There will be, I’m sure, parts of our economy, and people, who will be disappointed tomorrow if changes they want to hear are not happening as quickly as they would like and I recognise that and I am genuinely, as I always have been, sorry about that.”
“Ensuring that those changes can take place, without raising the prevalence of the virus too far, is not going to leave us very much room for many other immediate changes,” Ms Sturgeon said.
“We have to be sensible about the order in which we make changes so we don’t create a situation in which we are doing too much too quickly and therefore giving the virus a chance to overwhelm us again. So there will be, I’m sure, parts of our economy, and people, who will be disappointed tomorrow if changes they want to hear are not happening as quickly as they would like and I recognise that and I am genuinely, as I always have been, sorry about that. I don’t relish any of the implications and consequences of what we are dealing with right now.”
Earlier in the pandemic, Education Secretary John Swinney had proposed the blended model to keep children safe when the virus was more widespread.
But amid a backlash from parents and education experts who were concerned about the impact on pupils, Mr Swinney performed a U-turn and made a return to conventional schooling his priority.

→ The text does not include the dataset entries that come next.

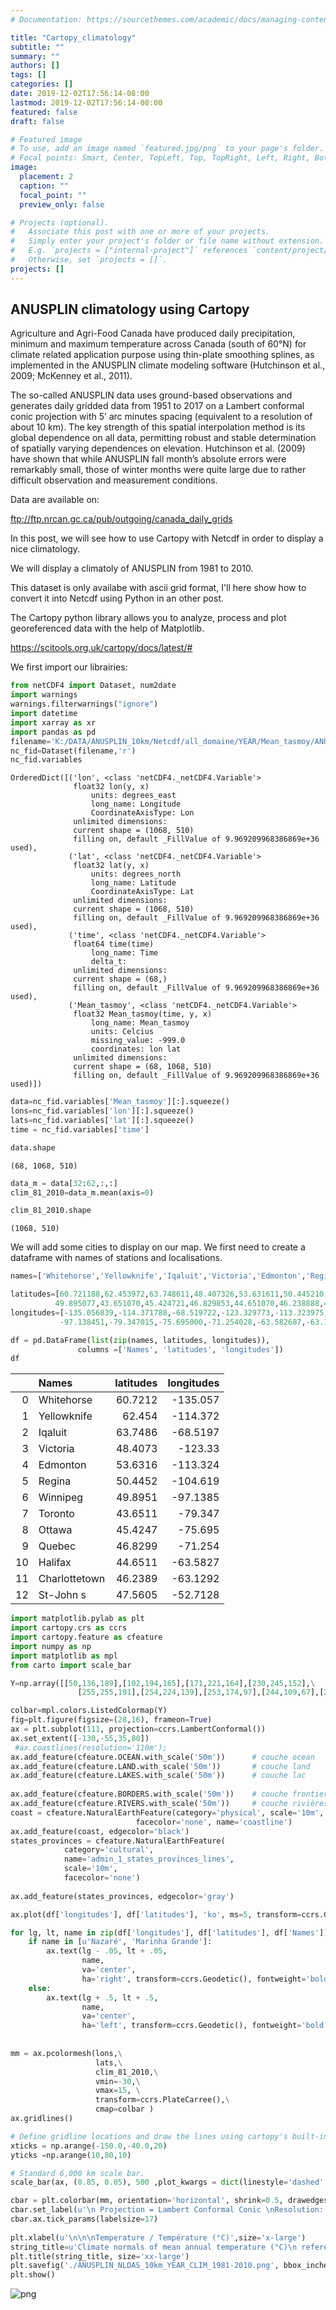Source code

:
 ```yaml
---
# Documentation: https://sourcethemes.com/academic/docs/managing-content/

title: "Cartopy_climatology"
subtitle: ""
summary: ""
authors: []
tags: []
categories: []
date: 2019-12-02T17:56:14-08:00
lastmod: 2019-12-02T17:56:14-08:00
featured: false
draft: false

# Featured image
# To use, add an image named `featured.jpg/png` to your page's folder.
# Focal points: Smart, Center, TopLeft, Top, TopRight, Left, Right, BottomLeft, Bottom, BottomRight.
image:
  placement: 2
  caption: ""
  focal_point: ""
  preview_only: false

# Projects (optional).
#   Associate this post with one or more of your projects.
#   Simply enter your project's folder or file name without extension.
#   E.g. `projects = ["internal-project"]` references `content/project/deep-learning/index.md`.
#   Otherwise, set `projects = []`.
projects: []
---
```


##  ANUSPLIN climatology using Cartopy

Agriculture and Agri-Food Canada have produced daily precipitation, minimum and maximum temperature across Canada (south of 60°N) for climate related application purpose using thin-plate smoothing splines, as implemented in the ANUSPLIN climate modeling software (Hutchinson et al., 2009; McKenney et al., 2011).

The so-called ANUSPLIN data uses ground-based observations and generates daily gridded data from 1951 to 2017 on a Lambert conformal conic projection with 5’ arc minutes spacing (equivalent to a resolution of about 10 km). The key strength of this spatial interpolation method is its global dependence on all data, permitting robust and stable determination of spatially varying dependences on elevation. Hutchinson et al. (2009) have shown that while ANUSPLIN fall month’s absolute errors were remarkably small, those of winter months were quite large due to rather difficult observation and measurement conditions.

Data are available on:

ftp://ftp.nrcan.gc.ca/pub/outgoing/canada_daily_grids


In this post, we will see how to use Cartopy with Netcdf in order to display a nice climatology. 

We will display a climatoly of ANUSPLIN from 1981 to 2010.

This dataset is only availabe with ascii grid format, I'll here show how to convert it into Netcdf using Python in an other post. 

The Cartopy python library allows you to analyze, process and plot georeferenced data with the help of Matplotlib.

https://scitools.org.uk/cartopy/docs/latest/#

We first import our librairies:


```python
from netCDF4 import Dataset, num2date
import warnings
warnings.filterwarnings("ignore")
import datetime
import xarray as xr
import pandas as pd
filename='K:/DATA/ANUSPLIN_10km/Netcdf/all_domaine/YEAR/Mean_tasmoy/ANUSPLIN_10km_MEAN_YEAR_Mean_tasmoy_1950-2017.nc'
nc_fid=Dataset(filename,'r')
nc_fid.variables
```




    OrderedDict([('lon', <class 'netCDF4._netCDF4.Variable'>
                  float32 lon(y, x)
                      units: degrees_east
                      long_name: Longitude
                      CoordinateAxisType: Lon
                  unlimited dimensions: 
                  current shape = (1068, 510)
                  filling on, default _FillValue of 9.969209968386869e+36 used),
                 ('lat', <class 'netCDF4._netCDF4.Variable'>
                  float32 lat(y, x)
                      units: degrees_north
                      long_name: Latitude
                      CoordinateAxisType: Lat
                  unlimited dimensions: 
                  current shape = (1068, 510)
                  filling on, default _FillValue of 9.969209968386869e+36 used),
                 ('time', <class 'netCDF4._netCDF4.Variable'>
                  float64 time(time)
                      long_name: Time
                      delta_t: 
                  unlimited dimensions: 
                  current shape = (68,)
                  filling on, default _FillValue of 9.969209968386869e+36 used),
                 ('Mean_tasmoy', <class 'netCDF4._netCDF4.Variable'>
                  float32 Mean_tasmoy(time, y, x)
                      long_name: Mean_tasmoy
                      units: Celcius
                      missing_value: -999.0
                      coordinates: lon lat
                  unlimited dimensions: 
                  current shape = (68, 1068, 510)
                  filling on, default _FillValue of 9.969209968386869e+36 used)])




```python
data=nc_fid.variables['Mean_tasmoy'][:].squeeze()
lons=nc_fid.variables['lon'][:].squeeze()
lats=nc_fid.variables['lat'][:].squeeze()
time = nc_fid.variables['time']
```


```python
data.shape
```




    (68, 1068, 510)




```python
data_m = data[32:62,:,:]
clim_81_2010=data_m.mean(axis=0)
```


```python
clim_81_2010.shape
```




    (1068, 510)



We will add some cities to display on our map. We first need to create a dataframe with names of stations and localisations.


```python
names=['Whitehorse','Yellowknife','Iqaluit','Victoria','Edmonton','Regina','Winnipeg','Toronto','Ottawa','Quebec','Halifax','Charlottetown','St-John s']
```


```python
latitudes=[60.721188,62.453972,63.748611,48.407326,53.631611,50.445210,
          49.895077,43.651070,45.424721,46.829853,44.651070,46.238888,47.560539]
longitudes=[-135.056839,-114.371788,-68.519722,-123.329773,-113.323975,-104.618896,
           -97.138451,-79.347015,-75.695000,-71.254028,-63.582687,-63.129166,-52.712830]
```


```python
df = pd.DataFrame(list(zip(names, latitudes, longitudes)), 
               columns =['Names', 'latitudes', 'longitudes']) 
df
```

|    | Names         |   latitudes |   longitudes |
|---:|:--------------|------------:|-------------:|
|  0 | Whitehorse    |     60.7212 |    -135.057  |
|  1 | Yellowknife   |     62.454  |    -114.372  |
|  2 | Iqaluit       |     63.7486 |     -68.5197 |
|  3 | Victoria      |     48.4073 |    -123.33   |
|  4 | Edmonton      |     53.6316 |    -113.324  |
|  5 | Regina        |     50.4452 |    -104.619  |
|  6 | Winnipeg      |     49.8951 |     -97.1385 |
|  7 | Toronto       |     43.6511 |     -79.347  |
|  8 | Ottawa        |     45.4247 |     -75.695  |
|  9 | Quebec        |     46.8299 |     -71.254  |
| 10 | Halifax       |     44.6511 |     -63.5827 |
| 11 | Charlottetown |     46.2389 |     -63.1292 |
| 12 | St-John s     |     47.5605 |     -52.7128 |




```python
import matplotlib.pylab as plt
import cartopy.crs as ccrs
import cartopy.feature as cfeature
import numpy as np
import matplotlib as mpl
from carto import scale_bar

Y=np.array([[50,136,189],[102,194,165],[171,221,164],[230,245,152],\
               [255,255,191],[254,224,139],[253,174,97],[244,109,67],[213,62,79]])/255.

colbar=mpl.colors.ListedColormap(Y)
fig=plt.figure(figsize=(28,16), frameon=True)  
ax = plt.subplot(111, projection=ccrs.LambertConformal())
ax.set_extent([-130,-55,35,80])
 #ax.coastlines(resolution='110m');
ax.add_feature(cfeature.OCEAN.with_scale('50m'))      # couche ocean
ax.add_feature(cfeature.LAND.with_scale('50m'))       # couche land
ax.add_feature(cfeature.LAKES.with_scale('50m'))      # couche lac
   
ax.add_feature(cfeature.BORDERS.with_scale('50m'))    # couche frontieres
ax.add_feature(cfeature.RIVERS.with_scale('50m'))     # couche rivières 
coast = cfeature.NaturalEarthFeature(category='physical', scale='10m',     # ajout de la couche cotière 
                            facecolor='none', name='coastline')
ax.add_feature(coast, edgecolor='black')    
states_provinces = cfeature.NaturalEarthFeature(
            category='cultural',
            name='admin_1_states_provinces_lines',
            scale='10m',
            facecolor='none')
    
ax.add_feature(states_provinces, edgecolor='gray') 

ax.plot(df['longitudes'], df['latitudes'], 'ko', ms=5, transform=ccrs.Geodetic())

for lg, lt, name in zip(df['longitudes'], df['latitudes'], df['Names']):
    if name in [u'Nazaré', 'Marinha Grande']:
        ax.text(lg - .05, lt + .05, 
                name, 
                va='center', 
                ha='right', transform=ccrs.Geodetic(), fontweight='bold')
    else:    
        ax.text(lg + .5, lt + .5, 
                name, 
                va='center', 
                ha='left', transform=ccrs.Geodetic(), fontweight='bold')
        
 
mm = ax.pcolormesh(lons,\
                   lats,\
                   clim_81_2010,\
                   vmin=-30,\
                   vmax=15, \
                   transform=ccrs.PlateCarree(),\
                   cmap=colbar )
ax.gridlines()

# Define gridline locations and draw the lines using cartopy's built-in gridliner:
xticks = np.arange(-150.0,-40.0,20)
yticks =np.arange(10,80,10)

# Standard 6,000 km scale bar.
scale_bar(ax, (0.85, 0.05), 500 ,plot_kwargs = dict(linestyle='dashed', color='black'))

cbar = plt.colorbar(mm, orientation='horizontal', shrink=0.5, drawedges='True', ticks=np.arange(-30, 15.1, 5),extend='both')
cbar.set_label(u'\n Projection = Lambert Conformal Conic \nResolution: 5 Arcs-Minutes (10 km)\nData provided by Natural Resources Canada / Created by Guillaume Dueymes', size='medium') # Affichage de la légende de la barre de couleur
cbar.ax.tick_params(labelsize=17) 
 
plt.xlabel(u'\n\n\nTemperature / Température (°C)',size='x-large')
string_title=u'Climate normals of mean annual temperature (°C)\n reference period 1981-2010\n'
plt.title(string_title, size='xx-large')
plt.savefig('./ANUSPLIN_NLDAS_10km_YEAR_CLIM_1981-2010.png', bbox_inches='tight', pad_inches=0.1)
plt.show() 

```


![png](./Plot_Climatoloy_Netcdf_10_0.png)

The Education Secretary argued that the falling prevalence of Covid-19 had made that objective more achievable.
At her briefing, Ms Sturgeon indicated that she would be able to give a timetable for the opening up of some activities in the future.
But Scottish gym operators have expressed deep frustration that their facilities cannot reopen when those south of the border can, warning of severe job losses.
Similarly, representatives of the multimillion-pound weddings industry have questioned why restrictions are still in place for couples tying the knot when pubs and restaurants have reopened. Current guidance states that no more than 20 people should attend a marriage or civil partnership ceremony.
Ms Sturgeon said she understood businesses’ concerns but did not want to give them “false hope”, adding that getting children back to school was the “top priority”.
Finance Secretary Kate Forbes said “tailored support” to help sectors would be offered.
With the return of professional football on August 1, Ms Sturgeon said she was “interested” in suggestions for trial matches with reduced attendances in the future.
But she added that any move in that direction would have to be made carefully.